Across the whole listing, copy out every line that includes the string "postgres".
+++ Records shown
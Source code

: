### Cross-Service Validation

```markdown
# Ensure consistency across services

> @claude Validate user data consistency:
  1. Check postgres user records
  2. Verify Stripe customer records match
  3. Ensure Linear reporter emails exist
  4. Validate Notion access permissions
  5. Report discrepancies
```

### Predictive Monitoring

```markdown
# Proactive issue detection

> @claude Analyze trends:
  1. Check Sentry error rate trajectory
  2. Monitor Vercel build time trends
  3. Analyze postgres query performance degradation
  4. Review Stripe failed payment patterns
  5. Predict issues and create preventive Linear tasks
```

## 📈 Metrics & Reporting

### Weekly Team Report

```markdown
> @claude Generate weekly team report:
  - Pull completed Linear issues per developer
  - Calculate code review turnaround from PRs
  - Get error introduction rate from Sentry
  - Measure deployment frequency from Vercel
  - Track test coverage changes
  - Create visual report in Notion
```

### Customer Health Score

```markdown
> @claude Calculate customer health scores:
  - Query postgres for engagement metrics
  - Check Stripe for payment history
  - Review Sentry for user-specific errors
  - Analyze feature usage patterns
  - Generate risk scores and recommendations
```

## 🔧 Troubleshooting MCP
++++++
+++ Records shown
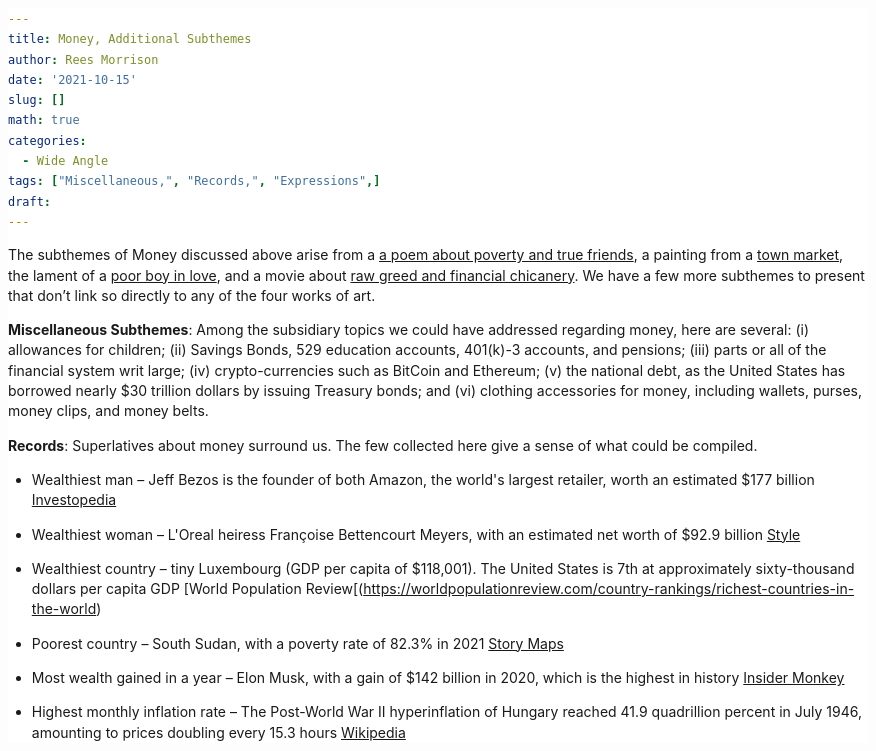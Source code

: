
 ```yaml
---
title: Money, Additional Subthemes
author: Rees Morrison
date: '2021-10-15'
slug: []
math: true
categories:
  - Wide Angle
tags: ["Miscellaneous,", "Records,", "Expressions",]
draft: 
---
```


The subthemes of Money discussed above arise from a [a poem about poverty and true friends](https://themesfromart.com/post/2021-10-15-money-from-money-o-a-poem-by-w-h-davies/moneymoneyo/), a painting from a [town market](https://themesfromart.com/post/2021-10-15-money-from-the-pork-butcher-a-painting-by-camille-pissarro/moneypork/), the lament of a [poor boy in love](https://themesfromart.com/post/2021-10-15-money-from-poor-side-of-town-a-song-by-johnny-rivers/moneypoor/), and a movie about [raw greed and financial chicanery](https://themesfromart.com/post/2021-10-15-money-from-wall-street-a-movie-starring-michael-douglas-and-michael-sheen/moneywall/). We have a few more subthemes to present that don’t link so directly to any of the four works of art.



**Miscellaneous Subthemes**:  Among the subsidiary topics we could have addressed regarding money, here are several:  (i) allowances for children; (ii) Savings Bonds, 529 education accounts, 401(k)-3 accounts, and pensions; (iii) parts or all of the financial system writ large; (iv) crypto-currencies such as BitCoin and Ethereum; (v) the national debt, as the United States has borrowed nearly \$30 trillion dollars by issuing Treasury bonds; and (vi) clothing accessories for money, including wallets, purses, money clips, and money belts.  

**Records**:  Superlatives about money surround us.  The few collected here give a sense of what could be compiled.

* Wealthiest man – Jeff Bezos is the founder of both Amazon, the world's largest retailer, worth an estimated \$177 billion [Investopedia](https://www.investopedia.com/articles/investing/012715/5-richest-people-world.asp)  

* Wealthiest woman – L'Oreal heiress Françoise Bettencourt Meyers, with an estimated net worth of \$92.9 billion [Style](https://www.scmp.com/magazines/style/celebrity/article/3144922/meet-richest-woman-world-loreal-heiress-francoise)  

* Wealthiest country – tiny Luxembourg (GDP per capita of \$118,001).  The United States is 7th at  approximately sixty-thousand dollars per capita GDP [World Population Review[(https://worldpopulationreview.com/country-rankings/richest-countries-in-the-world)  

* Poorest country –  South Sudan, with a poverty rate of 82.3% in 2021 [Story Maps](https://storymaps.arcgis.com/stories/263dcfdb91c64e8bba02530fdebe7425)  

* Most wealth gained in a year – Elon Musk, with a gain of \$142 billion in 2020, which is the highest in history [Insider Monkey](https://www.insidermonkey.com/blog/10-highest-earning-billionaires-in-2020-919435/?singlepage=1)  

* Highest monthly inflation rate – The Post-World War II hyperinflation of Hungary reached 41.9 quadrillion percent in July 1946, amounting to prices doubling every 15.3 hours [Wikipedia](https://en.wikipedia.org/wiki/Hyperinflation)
++++++
▸ Response to this exercise
  1. Check postgres user records
  3. Analyze postgres query performance degradation
  - Query postgres for engagement metrics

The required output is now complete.